▶ **Instructions for the task**
In the listing that follows, the range to quote begins at the line that has "636 | chaoqi" and ends after the line that has "513 | zjhaichuan"; quote it verbatim and add nothing.

▶ **Data to process**
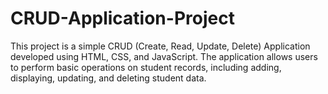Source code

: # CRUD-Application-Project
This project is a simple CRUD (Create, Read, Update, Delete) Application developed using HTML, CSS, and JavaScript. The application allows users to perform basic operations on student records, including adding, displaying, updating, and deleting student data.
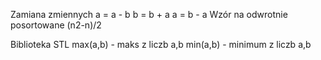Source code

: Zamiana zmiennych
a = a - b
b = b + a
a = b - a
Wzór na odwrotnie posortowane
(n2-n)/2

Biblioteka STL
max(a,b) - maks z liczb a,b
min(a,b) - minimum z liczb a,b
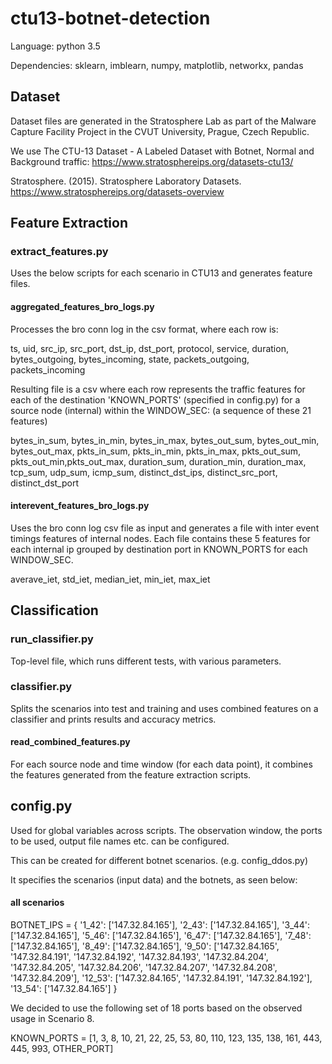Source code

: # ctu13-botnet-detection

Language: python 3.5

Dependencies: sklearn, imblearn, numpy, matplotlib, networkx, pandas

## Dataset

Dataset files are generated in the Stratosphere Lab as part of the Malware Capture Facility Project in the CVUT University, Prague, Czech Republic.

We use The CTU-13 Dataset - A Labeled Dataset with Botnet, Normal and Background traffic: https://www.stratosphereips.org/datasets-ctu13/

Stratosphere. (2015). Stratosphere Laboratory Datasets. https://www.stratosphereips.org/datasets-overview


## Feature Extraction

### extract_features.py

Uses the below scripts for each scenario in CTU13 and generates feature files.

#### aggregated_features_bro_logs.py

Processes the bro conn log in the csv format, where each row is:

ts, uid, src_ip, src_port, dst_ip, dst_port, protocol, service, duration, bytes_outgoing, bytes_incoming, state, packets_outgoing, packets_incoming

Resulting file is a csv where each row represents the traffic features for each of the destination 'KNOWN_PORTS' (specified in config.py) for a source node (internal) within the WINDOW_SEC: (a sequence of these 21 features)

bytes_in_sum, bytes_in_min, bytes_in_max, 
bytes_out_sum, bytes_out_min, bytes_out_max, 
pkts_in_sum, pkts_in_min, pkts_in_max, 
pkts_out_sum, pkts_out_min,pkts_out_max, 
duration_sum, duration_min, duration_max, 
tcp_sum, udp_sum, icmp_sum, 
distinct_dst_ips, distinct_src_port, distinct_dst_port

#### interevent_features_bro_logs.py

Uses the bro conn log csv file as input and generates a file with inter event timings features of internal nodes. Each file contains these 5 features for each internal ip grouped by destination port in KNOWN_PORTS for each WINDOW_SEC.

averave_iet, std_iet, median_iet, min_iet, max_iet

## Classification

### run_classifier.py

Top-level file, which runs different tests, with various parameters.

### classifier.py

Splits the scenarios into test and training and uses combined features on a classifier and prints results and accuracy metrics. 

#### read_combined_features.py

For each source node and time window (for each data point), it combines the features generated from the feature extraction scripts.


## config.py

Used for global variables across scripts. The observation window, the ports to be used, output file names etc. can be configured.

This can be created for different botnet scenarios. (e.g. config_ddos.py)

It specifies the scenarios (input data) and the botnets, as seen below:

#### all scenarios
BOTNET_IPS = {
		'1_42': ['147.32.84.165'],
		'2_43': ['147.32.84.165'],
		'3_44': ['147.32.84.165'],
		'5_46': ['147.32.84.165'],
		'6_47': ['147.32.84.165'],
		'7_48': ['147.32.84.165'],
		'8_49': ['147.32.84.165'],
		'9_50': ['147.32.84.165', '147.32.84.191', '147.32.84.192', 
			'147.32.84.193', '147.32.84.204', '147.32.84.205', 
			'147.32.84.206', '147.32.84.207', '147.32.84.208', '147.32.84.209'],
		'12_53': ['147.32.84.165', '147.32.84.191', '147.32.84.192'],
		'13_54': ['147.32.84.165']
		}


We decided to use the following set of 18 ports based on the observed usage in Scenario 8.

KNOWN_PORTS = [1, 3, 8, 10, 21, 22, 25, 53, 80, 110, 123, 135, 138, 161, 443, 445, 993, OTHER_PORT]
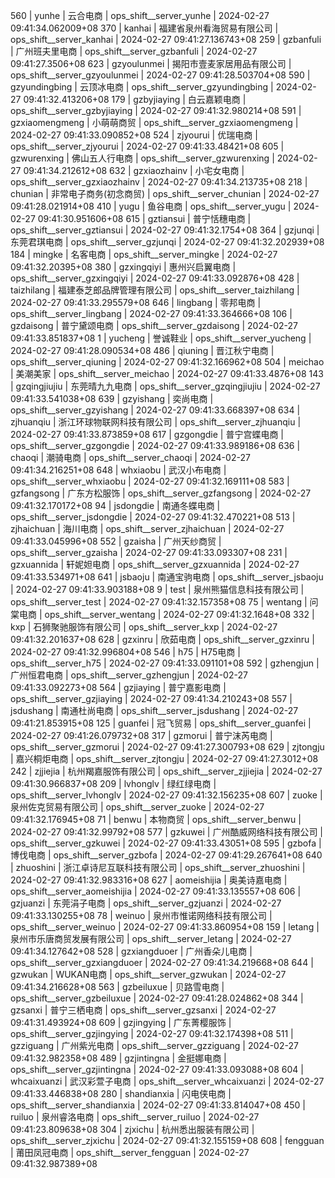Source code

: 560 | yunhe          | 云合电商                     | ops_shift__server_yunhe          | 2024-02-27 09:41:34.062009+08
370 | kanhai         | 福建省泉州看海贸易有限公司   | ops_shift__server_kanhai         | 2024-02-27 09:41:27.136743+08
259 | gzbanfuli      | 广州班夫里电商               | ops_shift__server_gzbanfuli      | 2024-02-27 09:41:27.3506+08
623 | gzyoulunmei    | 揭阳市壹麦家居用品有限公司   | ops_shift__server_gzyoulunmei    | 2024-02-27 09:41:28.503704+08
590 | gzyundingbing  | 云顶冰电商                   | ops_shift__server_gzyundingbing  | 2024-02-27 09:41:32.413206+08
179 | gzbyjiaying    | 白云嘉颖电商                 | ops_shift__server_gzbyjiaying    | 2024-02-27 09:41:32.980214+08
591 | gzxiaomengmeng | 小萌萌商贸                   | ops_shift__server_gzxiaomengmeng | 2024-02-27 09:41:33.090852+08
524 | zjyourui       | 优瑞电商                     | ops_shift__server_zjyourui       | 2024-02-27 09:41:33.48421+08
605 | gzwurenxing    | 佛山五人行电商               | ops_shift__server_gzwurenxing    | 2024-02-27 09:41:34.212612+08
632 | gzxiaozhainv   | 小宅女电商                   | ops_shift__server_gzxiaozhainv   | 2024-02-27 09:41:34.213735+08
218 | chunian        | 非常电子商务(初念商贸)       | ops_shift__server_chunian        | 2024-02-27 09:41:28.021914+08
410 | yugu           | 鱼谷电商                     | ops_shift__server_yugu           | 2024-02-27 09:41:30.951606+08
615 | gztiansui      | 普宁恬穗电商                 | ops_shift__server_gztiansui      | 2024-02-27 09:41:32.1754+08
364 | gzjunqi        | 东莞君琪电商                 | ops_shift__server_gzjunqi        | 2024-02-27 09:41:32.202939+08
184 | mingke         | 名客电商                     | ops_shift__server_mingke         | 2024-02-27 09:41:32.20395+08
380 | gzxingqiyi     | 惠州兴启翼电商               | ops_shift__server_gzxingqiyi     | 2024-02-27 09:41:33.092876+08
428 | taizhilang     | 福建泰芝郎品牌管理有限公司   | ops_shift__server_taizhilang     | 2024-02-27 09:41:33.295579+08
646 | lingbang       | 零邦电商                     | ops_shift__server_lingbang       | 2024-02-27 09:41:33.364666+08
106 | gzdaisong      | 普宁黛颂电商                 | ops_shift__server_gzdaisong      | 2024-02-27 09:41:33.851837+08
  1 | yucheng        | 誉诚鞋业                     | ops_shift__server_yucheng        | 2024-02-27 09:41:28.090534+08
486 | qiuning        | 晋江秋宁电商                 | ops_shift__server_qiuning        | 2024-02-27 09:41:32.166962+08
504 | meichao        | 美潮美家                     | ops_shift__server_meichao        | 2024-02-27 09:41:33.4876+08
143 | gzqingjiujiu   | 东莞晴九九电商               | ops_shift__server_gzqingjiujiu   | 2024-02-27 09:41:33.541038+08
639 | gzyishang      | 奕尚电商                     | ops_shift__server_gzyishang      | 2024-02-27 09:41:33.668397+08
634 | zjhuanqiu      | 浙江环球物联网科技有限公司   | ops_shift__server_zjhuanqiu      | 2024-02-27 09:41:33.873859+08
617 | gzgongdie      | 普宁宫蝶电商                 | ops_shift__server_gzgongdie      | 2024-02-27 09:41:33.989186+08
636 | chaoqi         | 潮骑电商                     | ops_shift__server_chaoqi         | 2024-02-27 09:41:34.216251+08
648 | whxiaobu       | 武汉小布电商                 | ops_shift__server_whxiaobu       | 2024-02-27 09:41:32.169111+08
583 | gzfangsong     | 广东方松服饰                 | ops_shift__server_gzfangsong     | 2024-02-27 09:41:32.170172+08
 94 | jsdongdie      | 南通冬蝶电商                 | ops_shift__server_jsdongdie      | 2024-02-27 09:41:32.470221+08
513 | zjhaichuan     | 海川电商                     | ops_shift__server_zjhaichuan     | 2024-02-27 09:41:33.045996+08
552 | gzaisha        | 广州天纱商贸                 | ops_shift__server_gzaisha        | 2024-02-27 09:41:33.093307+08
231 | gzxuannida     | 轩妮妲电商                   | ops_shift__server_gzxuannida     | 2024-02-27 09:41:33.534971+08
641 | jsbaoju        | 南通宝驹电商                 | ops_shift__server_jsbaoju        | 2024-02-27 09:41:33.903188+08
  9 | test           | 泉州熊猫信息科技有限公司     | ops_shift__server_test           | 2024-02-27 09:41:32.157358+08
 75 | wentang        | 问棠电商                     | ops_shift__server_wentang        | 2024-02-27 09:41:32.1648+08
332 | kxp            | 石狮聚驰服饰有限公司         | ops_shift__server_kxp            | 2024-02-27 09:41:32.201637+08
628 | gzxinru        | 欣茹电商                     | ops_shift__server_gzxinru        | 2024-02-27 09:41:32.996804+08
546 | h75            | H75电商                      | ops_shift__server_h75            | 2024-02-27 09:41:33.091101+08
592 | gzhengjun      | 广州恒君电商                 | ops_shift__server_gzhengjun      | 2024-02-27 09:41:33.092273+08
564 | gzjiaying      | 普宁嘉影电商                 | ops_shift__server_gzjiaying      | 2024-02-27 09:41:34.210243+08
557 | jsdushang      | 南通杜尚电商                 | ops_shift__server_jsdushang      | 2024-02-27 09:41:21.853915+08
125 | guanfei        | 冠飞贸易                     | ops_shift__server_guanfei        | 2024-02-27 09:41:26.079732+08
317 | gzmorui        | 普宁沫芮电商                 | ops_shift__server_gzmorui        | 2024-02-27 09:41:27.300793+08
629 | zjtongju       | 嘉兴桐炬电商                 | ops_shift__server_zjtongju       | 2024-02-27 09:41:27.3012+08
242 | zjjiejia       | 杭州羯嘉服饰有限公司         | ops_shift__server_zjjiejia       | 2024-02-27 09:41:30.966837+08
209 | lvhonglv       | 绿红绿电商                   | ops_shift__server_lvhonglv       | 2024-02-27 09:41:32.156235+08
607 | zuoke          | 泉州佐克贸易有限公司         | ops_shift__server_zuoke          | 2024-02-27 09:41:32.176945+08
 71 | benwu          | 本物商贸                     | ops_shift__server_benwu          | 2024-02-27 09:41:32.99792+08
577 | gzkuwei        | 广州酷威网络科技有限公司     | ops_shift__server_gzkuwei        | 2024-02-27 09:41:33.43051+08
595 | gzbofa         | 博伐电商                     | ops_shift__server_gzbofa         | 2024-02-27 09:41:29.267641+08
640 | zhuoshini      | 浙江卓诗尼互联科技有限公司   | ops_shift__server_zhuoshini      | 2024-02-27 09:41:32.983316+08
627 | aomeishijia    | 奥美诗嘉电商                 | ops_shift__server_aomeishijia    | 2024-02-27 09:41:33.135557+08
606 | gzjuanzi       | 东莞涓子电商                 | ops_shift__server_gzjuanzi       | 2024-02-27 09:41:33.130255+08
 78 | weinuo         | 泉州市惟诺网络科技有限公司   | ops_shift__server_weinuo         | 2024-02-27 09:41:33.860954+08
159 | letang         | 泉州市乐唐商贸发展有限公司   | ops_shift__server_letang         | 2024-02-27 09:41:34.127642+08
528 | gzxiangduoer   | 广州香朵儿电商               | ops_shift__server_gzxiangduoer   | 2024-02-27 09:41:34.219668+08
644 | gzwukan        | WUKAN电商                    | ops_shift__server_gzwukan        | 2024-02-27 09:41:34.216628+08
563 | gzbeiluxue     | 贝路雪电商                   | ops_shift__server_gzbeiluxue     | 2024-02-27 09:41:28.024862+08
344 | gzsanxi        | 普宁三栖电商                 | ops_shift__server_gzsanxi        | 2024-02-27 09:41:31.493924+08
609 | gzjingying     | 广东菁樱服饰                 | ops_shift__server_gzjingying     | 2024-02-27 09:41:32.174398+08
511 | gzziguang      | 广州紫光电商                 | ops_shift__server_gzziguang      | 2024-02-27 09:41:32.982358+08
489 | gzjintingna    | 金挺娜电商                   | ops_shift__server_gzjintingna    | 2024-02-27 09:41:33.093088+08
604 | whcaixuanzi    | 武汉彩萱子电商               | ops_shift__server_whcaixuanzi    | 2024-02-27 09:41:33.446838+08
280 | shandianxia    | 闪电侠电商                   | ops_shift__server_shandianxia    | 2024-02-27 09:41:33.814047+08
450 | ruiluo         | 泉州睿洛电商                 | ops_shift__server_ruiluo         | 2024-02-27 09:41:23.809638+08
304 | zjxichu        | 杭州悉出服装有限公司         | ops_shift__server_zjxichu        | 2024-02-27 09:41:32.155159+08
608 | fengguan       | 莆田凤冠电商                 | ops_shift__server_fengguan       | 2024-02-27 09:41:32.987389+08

▶ **Task output**
636 | chaoqi         | 潮骑电商                     | ops_shift__server_chaoqi         | 2024-02-27 09:41:34.216251+08
648 | whxiaobu       | 武汉小布电商                 | ops_shift__server_whxiaobu       | 2024-02-27 09:41:32.169111+08
583 | gzfangsong     | 广东方松服饰                 | ops_shift__server_gzfangsong     | 2024-02-27 09:41:32.170172+08
 94 | jsdongdie      | 南通冬蝶电商                 | ops_shift__server_jsdongdie      | 2024-02-27 09:41:32.470221+08
513 | zjhaichuan     | 海川电商                     | ops_shift__server_zjhaichuan     | 2024-02-27 09:41:33.045996+08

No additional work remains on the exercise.